430 ILCS 65/1.1 said:

...

"Patient" means:

 

(1) a person who is admitted as an inpatient or resident of a public or private mental health facility for mental health treatment under Chapter III of the Mental Health and Developmental Disabilities Code as an informal admission, a voluntary admission, a minor admission, an emergency admission, or an involuntary admission, unless the treatment was solely for an alcohol abuse disorder; or

 

(2) a person who voluntarily or involuntarily receives mental health treatment as an out-patient or is otherwise provided services by a public or private mental health facility, and who poses a clear and present danger to himself, herself, or to others.

...

 

Voluntary out-patient treatment counts if the medical facility provides mental health services. If the business people who run the medical office are set up to report to the government, they'll just do it automatically. A little-appreciated fact is that doctors don't usually run their own businesses.
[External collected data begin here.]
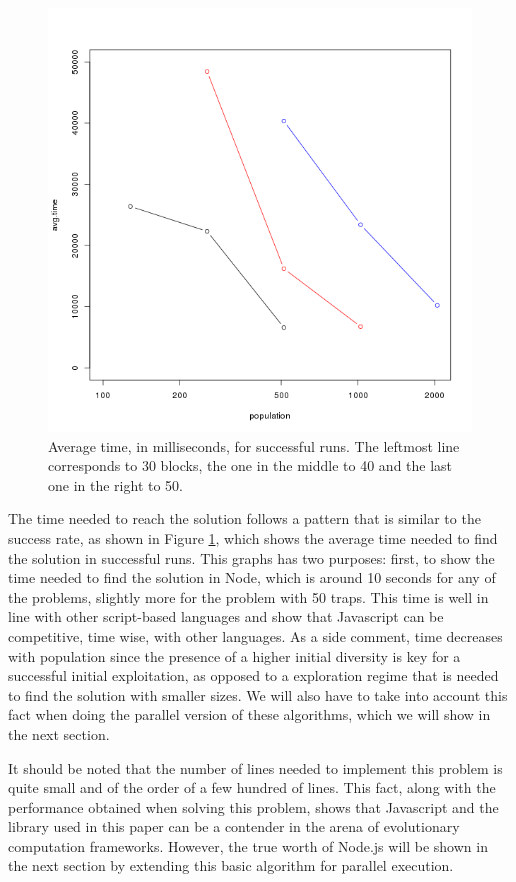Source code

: \documentclass{sig-alternate}
\begin{document}
\begin{figure}[htb]
\centering
   \includegraphics[scale=0.4]{base-time-pop.png}
\caption{Average time, in milliseconds, for successful runs. The leftmost
  line corresponds to 30 blocks, the one in the middle to 40 and the
  last one in the right to 50. }
\label{fig:time}
\end{figure}

The time needed to reach the solution follows a pattern that is
similar to the success rate, as shown in Figure \ref{fig:time}, which
shows the average time needed to find the solution in successful
runs. This graphs has two purposes: first, to show the time needed to
find the solution in Node, which is around 10 seconds for any of the
problems, slightly more for the problem with 50 traps. This time is
well in line with other script-based languages and show that
Javascript can be competitive, time wise, with other languages. As a
side comment, time decreases with population since the presence of a
higher initial diversity is key for a successful initial exploitation,
as opposed to a exploration regime that is needed to find the solution
with smaller sizes. We will also have to take into account this fact
when doing the parallel version of these algorithms, which we will
show in the next section.

It should be noted that the number of lines needed to implement this
problem is quite small and of the order of a few hundred of
lines. This fact, along with the performance obtained when solving
this problem, shows that Javascript and the library used in this paper
can be a contender in the arena of evolutionary computation
frameworks. However, the true worth of Node.js will be shown in the
next section by extending this basic algorithm for parallel execution.
\end{document}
They may own their own businesses (i.e., they incorporate the business and own the corporation) and collect the profit from it, but they set it up so that they are then employed by the business (i.e., they are also paid a wage) and so that someone else who knows how to run a business runs the business.

 

I say that because, if you ask a doctor how his business runs, he may not actually know, even if he answers like he does.

 

So the concrete answer that you seek is: Maybe, maybe not.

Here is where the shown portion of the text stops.